Input and output tensors must remain valid until the job completes (wait() returns or callback fires).
If execute_async returns StatusCode::RESOURCE_UNAVAILABLE, the internal queue is full – wait briefly and retry.
Callbacks run on internal worker threads. Keep callback logic lightweight and thread-safe.

For the full API surface, see: VART ML APIs

Running Post-processing#

After obtaining the inference results, the application proceeds to perform post-processing tasks on the model output data to generate understandable predicted outputs. Post-processing implementations vary — see Post Processing Functions for modular (function-specific) approaches and model-specific (legacy) approaches. You are responsible for understanding the algorithm and data alignment/placement in the inference output.
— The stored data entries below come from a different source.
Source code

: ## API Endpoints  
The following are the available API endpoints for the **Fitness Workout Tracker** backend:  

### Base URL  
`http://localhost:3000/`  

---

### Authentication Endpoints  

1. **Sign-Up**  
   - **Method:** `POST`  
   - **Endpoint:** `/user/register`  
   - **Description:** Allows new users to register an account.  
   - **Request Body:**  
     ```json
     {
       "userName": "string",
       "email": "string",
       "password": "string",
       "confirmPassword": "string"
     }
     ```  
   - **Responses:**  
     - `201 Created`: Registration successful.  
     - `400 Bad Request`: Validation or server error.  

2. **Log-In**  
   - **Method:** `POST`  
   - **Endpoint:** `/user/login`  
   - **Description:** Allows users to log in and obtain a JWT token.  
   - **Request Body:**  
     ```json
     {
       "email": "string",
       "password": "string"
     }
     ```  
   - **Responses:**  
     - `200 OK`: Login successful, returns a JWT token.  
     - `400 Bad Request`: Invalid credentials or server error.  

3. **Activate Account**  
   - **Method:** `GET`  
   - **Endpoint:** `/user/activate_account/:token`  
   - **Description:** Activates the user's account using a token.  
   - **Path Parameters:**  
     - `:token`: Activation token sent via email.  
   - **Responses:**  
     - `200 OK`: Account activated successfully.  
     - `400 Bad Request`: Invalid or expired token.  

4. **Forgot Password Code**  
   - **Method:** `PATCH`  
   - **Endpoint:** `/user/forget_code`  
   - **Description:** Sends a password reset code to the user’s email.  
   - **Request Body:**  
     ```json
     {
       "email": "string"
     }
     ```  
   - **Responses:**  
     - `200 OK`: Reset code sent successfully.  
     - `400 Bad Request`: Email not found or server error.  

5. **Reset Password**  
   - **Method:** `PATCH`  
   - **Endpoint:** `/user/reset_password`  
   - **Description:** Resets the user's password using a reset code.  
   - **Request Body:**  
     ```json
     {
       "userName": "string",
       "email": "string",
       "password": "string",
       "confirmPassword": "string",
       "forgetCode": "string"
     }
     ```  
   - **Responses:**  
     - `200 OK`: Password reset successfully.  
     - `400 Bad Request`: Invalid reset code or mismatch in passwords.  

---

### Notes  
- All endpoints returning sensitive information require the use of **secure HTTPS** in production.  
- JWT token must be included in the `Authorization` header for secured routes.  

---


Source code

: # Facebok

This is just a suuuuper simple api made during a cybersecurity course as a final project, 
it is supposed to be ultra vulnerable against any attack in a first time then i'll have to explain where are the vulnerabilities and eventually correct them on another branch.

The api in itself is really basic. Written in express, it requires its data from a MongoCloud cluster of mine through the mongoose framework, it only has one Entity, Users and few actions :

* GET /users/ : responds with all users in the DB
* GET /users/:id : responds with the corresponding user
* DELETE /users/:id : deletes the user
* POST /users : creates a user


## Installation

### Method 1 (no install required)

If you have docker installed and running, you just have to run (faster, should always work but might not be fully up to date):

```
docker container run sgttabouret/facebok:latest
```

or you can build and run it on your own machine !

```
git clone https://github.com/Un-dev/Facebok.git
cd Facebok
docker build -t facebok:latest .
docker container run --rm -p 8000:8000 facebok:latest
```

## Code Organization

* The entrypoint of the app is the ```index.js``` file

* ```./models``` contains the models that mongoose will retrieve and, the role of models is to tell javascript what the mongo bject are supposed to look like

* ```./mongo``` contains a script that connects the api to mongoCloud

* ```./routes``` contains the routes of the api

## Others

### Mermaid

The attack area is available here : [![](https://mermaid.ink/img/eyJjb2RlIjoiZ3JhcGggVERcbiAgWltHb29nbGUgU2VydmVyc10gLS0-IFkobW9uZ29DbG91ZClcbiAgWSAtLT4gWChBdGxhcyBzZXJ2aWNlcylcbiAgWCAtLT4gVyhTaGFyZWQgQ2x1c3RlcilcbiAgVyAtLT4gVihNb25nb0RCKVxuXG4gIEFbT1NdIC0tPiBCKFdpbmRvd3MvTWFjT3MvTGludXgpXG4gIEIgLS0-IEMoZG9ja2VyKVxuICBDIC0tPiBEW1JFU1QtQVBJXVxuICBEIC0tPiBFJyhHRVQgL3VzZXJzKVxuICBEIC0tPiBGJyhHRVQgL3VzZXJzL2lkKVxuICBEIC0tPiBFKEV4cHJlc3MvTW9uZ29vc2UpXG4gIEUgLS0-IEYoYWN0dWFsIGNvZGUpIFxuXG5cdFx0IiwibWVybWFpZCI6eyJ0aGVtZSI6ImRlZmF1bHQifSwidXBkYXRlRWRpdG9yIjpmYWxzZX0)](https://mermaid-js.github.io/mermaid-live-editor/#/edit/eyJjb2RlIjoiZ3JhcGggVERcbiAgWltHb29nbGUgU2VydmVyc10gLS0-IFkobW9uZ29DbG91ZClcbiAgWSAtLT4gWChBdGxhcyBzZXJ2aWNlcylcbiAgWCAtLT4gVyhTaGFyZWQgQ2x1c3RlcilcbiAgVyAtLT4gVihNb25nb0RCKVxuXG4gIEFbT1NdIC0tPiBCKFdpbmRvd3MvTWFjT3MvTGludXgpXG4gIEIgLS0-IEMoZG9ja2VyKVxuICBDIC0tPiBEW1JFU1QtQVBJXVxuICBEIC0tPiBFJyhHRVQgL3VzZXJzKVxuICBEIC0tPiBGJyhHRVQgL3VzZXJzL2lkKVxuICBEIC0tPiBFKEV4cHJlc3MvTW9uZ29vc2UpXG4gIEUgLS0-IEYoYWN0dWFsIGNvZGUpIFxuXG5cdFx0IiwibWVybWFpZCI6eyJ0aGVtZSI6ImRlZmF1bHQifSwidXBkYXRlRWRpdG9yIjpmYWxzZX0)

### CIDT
Before calling process(), the inference output must be converted to a format that vart::PostProcess accepts:

ONNX Runtime: Wrap each output tensor’s data pointer (via Ort::Value::GetTensorMutableData<>()) in a vart::Memory object, organized into the batch-by-tensor structure.
VART Runner: Export each output NpuTensor’s buffer as a DMA-FD and create a vart::Memory from it, or obtain the virtual address for raw int8_t* pointer access. See Bridging Runner Output to PostProcess in the Advanced Features section for code examples of both approaches.

VART provides a framework where you can integrate your own post-processing implementations tailored to the requirements of your models. You must ensure that the output from post-processing conforms to the vart::InferResult format to maintain compatibility with subsequent modules in the VART pipeline. For details on adding a custom post-processing implementation, see Extending VART-X Modules.

Call vart::PostProcess::process() with the converted inference output. It returns vector<vector<shared_ptr<InferResult>>>.

For implementation details, see the x_plus_ml_vart and x_plus_ml_ort applications.

Inference Result#

The output of vart::PostProcess is a vector<vector<shared_ptr<InferResult>>>, where the outer dimension is the batch and the inner dimension holds predictions per frame. Each vart::InferResult contains the processed output data ready for further use.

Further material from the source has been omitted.